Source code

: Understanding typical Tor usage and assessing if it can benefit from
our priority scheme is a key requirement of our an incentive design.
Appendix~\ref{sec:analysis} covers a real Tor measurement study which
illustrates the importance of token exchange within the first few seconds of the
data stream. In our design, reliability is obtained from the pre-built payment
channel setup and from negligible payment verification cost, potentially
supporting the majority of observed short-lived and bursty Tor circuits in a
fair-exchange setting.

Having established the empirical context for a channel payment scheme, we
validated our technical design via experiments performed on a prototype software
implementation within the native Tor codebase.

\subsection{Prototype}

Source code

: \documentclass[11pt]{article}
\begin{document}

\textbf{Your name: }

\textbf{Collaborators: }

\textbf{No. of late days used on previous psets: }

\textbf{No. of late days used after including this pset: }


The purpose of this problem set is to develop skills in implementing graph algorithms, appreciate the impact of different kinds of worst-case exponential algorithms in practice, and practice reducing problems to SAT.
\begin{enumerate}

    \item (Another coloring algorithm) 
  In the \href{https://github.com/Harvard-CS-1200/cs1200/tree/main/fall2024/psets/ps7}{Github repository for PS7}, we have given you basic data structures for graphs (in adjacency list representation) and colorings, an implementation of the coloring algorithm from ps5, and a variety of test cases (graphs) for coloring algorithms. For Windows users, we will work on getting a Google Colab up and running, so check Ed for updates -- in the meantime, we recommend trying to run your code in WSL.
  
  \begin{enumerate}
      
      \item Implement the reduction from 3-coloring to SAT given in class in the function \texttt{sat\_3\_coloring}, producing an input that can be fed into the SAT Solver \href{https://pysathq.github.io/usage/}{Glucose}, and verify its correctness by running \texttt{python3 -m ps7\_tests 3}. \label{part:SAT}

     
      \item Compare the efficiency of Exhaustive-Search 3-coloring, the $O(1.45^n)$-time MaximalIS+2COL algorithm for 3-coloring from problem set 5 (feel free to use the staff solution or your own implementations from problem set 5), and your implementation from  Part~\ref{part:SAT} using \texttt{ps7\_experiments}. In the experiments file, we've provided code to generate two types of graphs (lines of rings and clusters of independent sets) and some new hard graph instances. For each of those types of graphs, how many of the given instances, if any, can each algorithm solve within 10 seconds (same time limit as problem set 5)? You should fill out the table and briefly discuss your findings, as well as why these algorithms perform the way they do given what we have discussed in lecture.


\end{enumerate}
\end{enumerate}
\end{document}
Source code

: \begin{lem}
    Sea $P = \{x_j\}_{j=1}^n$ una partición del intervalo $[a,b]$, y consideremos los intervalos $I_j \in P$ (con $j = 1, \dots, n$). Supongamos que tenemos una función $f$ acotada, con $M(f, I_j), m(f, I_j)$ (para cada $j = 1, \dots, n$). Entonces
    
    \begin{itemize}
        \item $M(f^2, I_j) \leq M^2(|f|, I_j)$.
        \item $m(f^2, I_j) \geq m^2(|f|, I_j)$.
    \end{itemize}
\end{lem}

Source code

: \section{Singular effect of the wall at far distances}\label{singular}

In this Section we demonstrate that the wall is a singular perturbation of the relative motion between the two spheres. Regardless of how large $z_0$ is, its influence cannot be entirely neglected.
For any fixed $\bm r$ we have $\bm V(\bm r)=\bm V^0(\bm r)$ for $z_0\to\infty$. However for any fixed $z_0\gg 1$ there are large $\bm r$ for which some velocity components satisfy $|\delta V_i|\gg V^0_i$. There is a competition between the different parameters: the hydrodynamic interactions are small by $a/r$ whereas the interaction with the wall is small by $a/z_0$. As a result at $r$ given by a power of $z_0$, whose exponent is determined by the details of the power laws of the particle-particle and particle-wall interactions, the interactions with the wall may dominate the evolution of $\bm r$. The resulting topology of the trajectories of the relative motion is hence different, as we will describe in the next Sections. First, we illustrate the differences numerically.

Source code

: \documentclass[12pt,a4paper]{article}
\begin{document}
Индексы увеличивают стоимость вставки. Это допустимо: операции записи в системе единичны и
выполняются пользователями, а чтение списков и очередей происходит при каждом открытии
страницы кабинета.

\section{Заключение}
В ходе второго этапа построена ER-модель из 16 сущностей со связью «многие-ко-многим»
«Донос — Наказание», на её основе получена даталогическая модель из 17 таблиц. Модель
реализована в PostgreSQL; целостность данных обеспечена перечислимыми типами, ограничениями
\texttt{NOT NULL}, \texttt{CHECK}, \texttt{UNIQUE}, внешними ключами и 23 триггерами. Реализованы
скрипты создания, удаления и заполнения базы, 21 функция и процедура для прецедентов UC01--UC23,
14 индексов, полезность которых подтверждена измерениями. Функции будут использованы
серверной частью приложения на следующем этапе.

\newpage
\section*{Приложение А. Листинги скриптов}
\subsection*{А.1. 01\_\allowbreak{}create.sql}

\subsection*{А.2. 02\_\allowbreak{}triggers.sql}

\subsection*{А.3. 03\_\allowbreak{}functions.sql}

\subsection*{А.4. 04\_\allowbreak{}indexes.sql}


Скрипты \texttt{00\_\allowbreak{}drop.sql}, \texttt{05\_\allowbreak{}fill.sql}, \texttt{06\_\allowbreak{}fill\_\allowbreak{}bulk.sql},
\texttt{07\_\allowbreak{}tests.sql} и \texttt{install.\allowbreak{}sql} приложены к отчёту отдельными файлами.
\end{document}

## Task details
The lines needed are the ones from the first line of the entries through the line that contains "supporting the majority", given again without any change.

## Answer below
Source code

: Understanding typical Tor usage and assessing if it can benefit from
our priority scheme is a key requirement of our an incentive design.
Appendix~\ref{sec:analysis} covers a real Tor measurement study which
illustrates the importance of token exchange within the first few seconds of the
data stream. In our design, reliability is obtained from the pre-built payment
channel setup and from negligible payment verification cost, potentially
supporting the majority of observed short-lived and bursty Tor circuits in a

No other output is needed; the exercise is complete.